Dataset Persistent ID	doi:10.21950/P2RKZB
Publication Date	2017-05-03
Title	Signalling adaptor TRAF1 modulation, as a therapeutic target, to restore HCV-specific cytotoxic T cell response reactivity during chronic infection
Author	Larrubia, Juan-Ramón (Department of Medicine and Medical Specialties. University of Alcalá (UAH); Translational Hepatology Unit. Section of Digestive Diseases. Hospital Universitario de Guadalajara. Spain) - ORCID: http://orcid.org/0000-0002-6383-848X Moreno-Cubero, Elia (Department of Biology of Systems. University of Alcalá (UAH); Translational Hepatology Unit. Section of Digestive Diseases. Hospital Universitario de Guadalajara. Spain)
Contact	Use email button above to contact. Larrubia, Juan-Ramón (Department of Medicine and Medical Specialties. University of Alcalá (UAH))

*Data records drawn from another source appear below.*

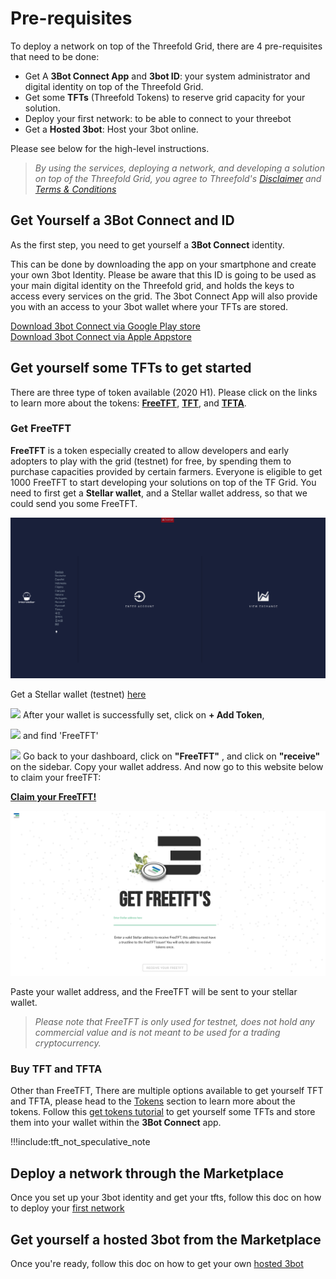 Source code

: 
# Pre-requisites

To deploy a network on top of the Threefold Grid, there are 4 pre-requisites that need to be done:
- Get A __3Bot Connect App__ and __3bot ID__: your system administrator and digital identity on top of the Threefold Grid.
- Get some __TFTs__ (Threefold Tokens) to reserve grid capacity for your solution.
- Deploy your first network: to be able to connect to your threebot
- Get a __Hosted 3bot__: Host your 3bot online.

Please see below for the high-level instructions.

> _By using the services, deploying a network, and developing a solution on top of the Threefold Grid, you agree to Threefold's [Disclaimer](#disclaimer) and [Terms & Conditions](terms_conditions.md)_

## Get Yourself a 3Bot Connect and ID

As the first step, you need to get yourself a **3Bot Connect** identity.  

This can be done by downloading the app on your smartphone and create your own 3bot Identity. Please be aware that this ID is going to be used as your main digital identity on the Threefold grid, and holds the keys to access every services on the grid.  The 3bot Connect App will also provide you with an access to your 3bot wallet where your TFTs are stored.

 [Download 3bot Connect via Google Play store](https://play.google.com/store/apps/details?id=org.jimber.threebotlogin&hl=en) <BR>
 [Download 3bot Connect via Apple Appstore](https://apps.apple.com/us/app/3bot-connect/id1459845885)


 ## Get yourself some TFTs to get started

There are three type of token available (2020 H1). Please click on the links to learn more about the tokens: 
[__FreeTFT__](https://github.com/threefoldfoundation/tft-stellar/#freetft), [__TFT__](https://github.com/threefoldfoundation/tft-stellar/#tft), and [__TFTA__](https://github.com/threefoldfoundation/tft-stellar/#tfta).

### Get FreeTFT

__FreeTFT__ is a token especially created to allow developers and early adopters to play with the grid (testnet) for free, by spending them to purchase capacities provided by certain farmers. Everyone is eligible to get 1000 FreeTFT to start developing your solutions on top of the TF Grid. You need to first get a __Stellar wallet__, and a Stellar wallet address, so that we could send you some FreeTFT.

![](./img/interstellar_start.png)

Get a Stellar wallet (testnet) [here]( https://testnet.interstellar.exchange/app)

![](STELLAR_DASHBOARD.PNG)
After your wallet is successfully set, click on __+ Add Token__, 

![](GET_FREETFT.PNG)
and find 'FreeTFT'

![](receive_freetft.png)
Go back to your dashboard, click on __"FreeTFT"__ , and click on __"receive"__ on the sidebar. Copy your wallet address. And now go to this website below to claim your freeTFT:

[__Claim your FreeTFT!__](https://getfreetft.testnet.threefold.io)

![](./img/freetft.png)

Paste your wallet address, and the FreeTFT will be sent to your stellar wallet.

> _Please note that FreeTFT is only used for testnet, does not hold any commercial value and is not meant to be used for a trading cryptocurrency._


### Buy TFT and TFTA

Other than FreeTFT, There are multiple options available to get yourself TFT and TFTA, please head to the [Tokens](tokens.md) section to  learn more about the tokens. Follow this [get tokens tutorial](getting_started_tft.md) to get yourself some TFTs and store them into your wallet within the **3Bot Connect** app.


!!!include:tft_not_speculative_note


## Deploy a network through the Marketplace

 Once you set up your 3bot identity and get your tfts, follow this doc on how to deploy your [first network](getting_started_network.md)


## Get yourself a **hosted 3bot** from the Marketplace

Once you're ready, follow this doc on how to get your own [hosted 3bot](threebot.md)  

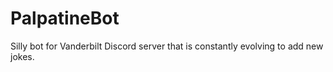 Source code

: # PalpatineBot
Silly bot for Vanderbilt Discord server that is constantly evolving to add new jokes.
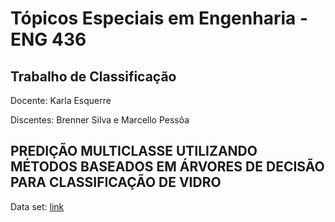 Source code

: # Tópicos Especiais em Engenharia - ENG 436
## Trabalho de Classificação

Docente: Karla Esquerre


Discentes: Brenner Silva e Marcello Pessôa

## PREDIÇÃO MULTICLASSE UTILIZANDO MÉTODOS BASEADOS EM ÁRVORES DE DECISÃO PARA CLASSIFICAÇÃO DE VIDRO

Data set: [link](https://www.kaggle.com/uciml/glass)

Description	Hepatitis C virus (HCV) worldwide infects around 170 million people. Two thirds of primo-infections develop a chronic disease that could lead to cirrhosis and hepatocellular carcinoma. This infection can be cured with direct acting anti-virals (DAA) but there are still difficult to treat cases relapsing after treatment, in which immunotherapy could play a role in curation. A successful immune response against HCV depends on virus-specific CD8+ T cells. During chronic infection, these cells are functionally impaired. The degree of this immune impairment could rely on the grade of co-stimulation failure over time of infection. The analysis of this dataset shows that: (1) Patients with short-mid lasting HCV infection had mild exhausted T cells, featured by loss of the key signal transducer (TRAF1) of the positive checkpoint 4-1BB/4-1BBL. (2) The functionality of these cells can be restored by IL-7-induced TRAF1 up-regulation, while in long-lasting infection to block the negative-costimulatory pathway PD-1/PD-L1 was also necessary. (3) Nevertheless, this last strategy was only useful in slow-fibrosers, suggesting an extreme T cell exhaustion or deletion in rapid fibrosers. In sum, our work supports novel ways of restoring specific CD8+ T cell response during chronic HCV infection, shedding light on the importance of TRAF1 signalling, which could be a promising target for immunotherapy in non-responders to DAA. (2017-05-03)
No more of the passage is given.